Live Carolina Panthers Super Bowl odds, NFC South race, and player movement markets tracked across the prediction markets covered by Prediction Genius.
| Team | W-L | GB |
|---|---|---|
Panthers | 8-9 | — |
Buccaneers | 8-9 | — |
Falcons | 8-9 | — |
Saints | 6-11 | 2 |
The Carolina Panthers are one of the more closely watched rebuilding teams in NFL prediction markets, a function of a young roster reorganized around quarterback Bryce Young. Across roughly ten active contracts, the 2026-27 Super Bowl and NFC Championship futures carry the most volume, and the board consistently slots Carolina as a deep longshot well outside the title tier. The franchise has never won a Super Bowl across two appearances, and the durable swing factor on its price is whether Young and head coach Dave Canales convert roster youth into wins rather than any single offseason headline. The live odds for every contract sit on the board above; the analysis below covers what those numbers mean in an NFL offseason where futures dominate the board.
The market structurally treats the Carolina Panthers as a deep longshot in the 2026-27 Super Bowl futures, the tier it reserves for teams whose roster has not yet earned contender pricing. In the offseason, that read is built almost entirely on roster construction and projection rather than results, because no games have been played. The board anchors its title tier around clubs like the Los Angeles Rams, who sit atop the same Super Bowl market, with Carolina priced far behind. The pennant-style gap between the Panthers' NFC Championship number and their Super Bowl number is wide, which tells traders the market sees a long path even to the conference title. The durable driver here is whether the Young-led offense takes a step forward, not any single news cycle. Check the live board above for the current Super Bowl line.
The NFC South is the more tradeable Carolina market in June, and it prices as a genuinely open division. The Panthers share the group with the Tampa Bay Buccaneers, Atlanta Falcons, and New Orleans Saints, and the board currently slots Tampa Bay as the favorite with Carolina a step behind in the contender mix. The division has no dominant franchise, which is why the gap between first and last stays compressed relative to deeper divisions.
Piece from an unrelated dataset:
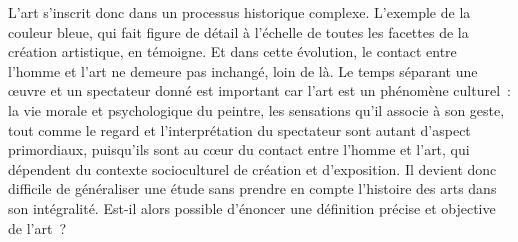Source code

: 
	L’art s’inscrit donc dans un processus historique complexe. L’exemple de la couleur bleue, qui fait figure de détail à l’échelle de toutes les facettes de la création artistique, en témoigne. Et dans cette évolution, le contact entre l’homme et l’art ne demeure pas inchangé, loin de là. Le temps séparant une œuvre et un spectateur donné est important car l’art est un phénomène culturel : la vie morale et psychologique du peintre, les sensations qu’il associe à son geste, tout comme le regard et l’interprétation du spectateur sont autant d’aspect primordiaux, puisqu’ils sont au cœur du contact entre l’homme et l’art, qui dépendent du contexte socioculturel  de création et d’exposition. Il devient donc difficile de généraliser une étude sans prendre en compte l’histoire des arts dans son intégralité. Est-il alors possible d’énoncer une définition précise et objective de l’art ?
The market here prices Carolina more on roster strength and projected improvement than on settled results, a gap that exists because the offseason has no on-field data to weigh. Carolina finished 8-9 in the prior season as of June 4, 2026, fourth in the division, and the race over the year will turn on the two head-to-head series against Tampa Bay.
Most of the Panthers' market gravity in the offseason comes from player-movement contracts rather than the team's own title odds. The board carries several yes-or-no markets on whether veterans such as Joey Bosa, George Pickens, David Njoku, and Brandon Aiyuk land in Carolina, and those questions draw steady interest because the franchise is an active buyer in a rebuild. The durable swing factor on the team's season-long price is the development of Bryce Young and the coaching structure under Dave Canales. Forward catalysts include the NFL Draft aftermath, training camp in late July, and the Week 1 kickoff in September, each of which can reprice the NFC South and Super Bowl markets. Reference the live board above for where each contract sits today.
The Carolina Panthers have never won a Super Bowl. The franchise, founded in 1995, reached the title game twice and lost both, falling to New England in Super Bowl XXXVIII to close the 2003 season and to Denver in Super Bowl 50 to close the 2015 season. That zero-championship history is why the market does not extend the franchise the structural benefit it grants established winners, and the current rebuild around Bryce Young is the team's attempt to push back into the contender conversation. For a franchise with no titles in three decades, the market weights present roster construction far more heavily than any legacy premium.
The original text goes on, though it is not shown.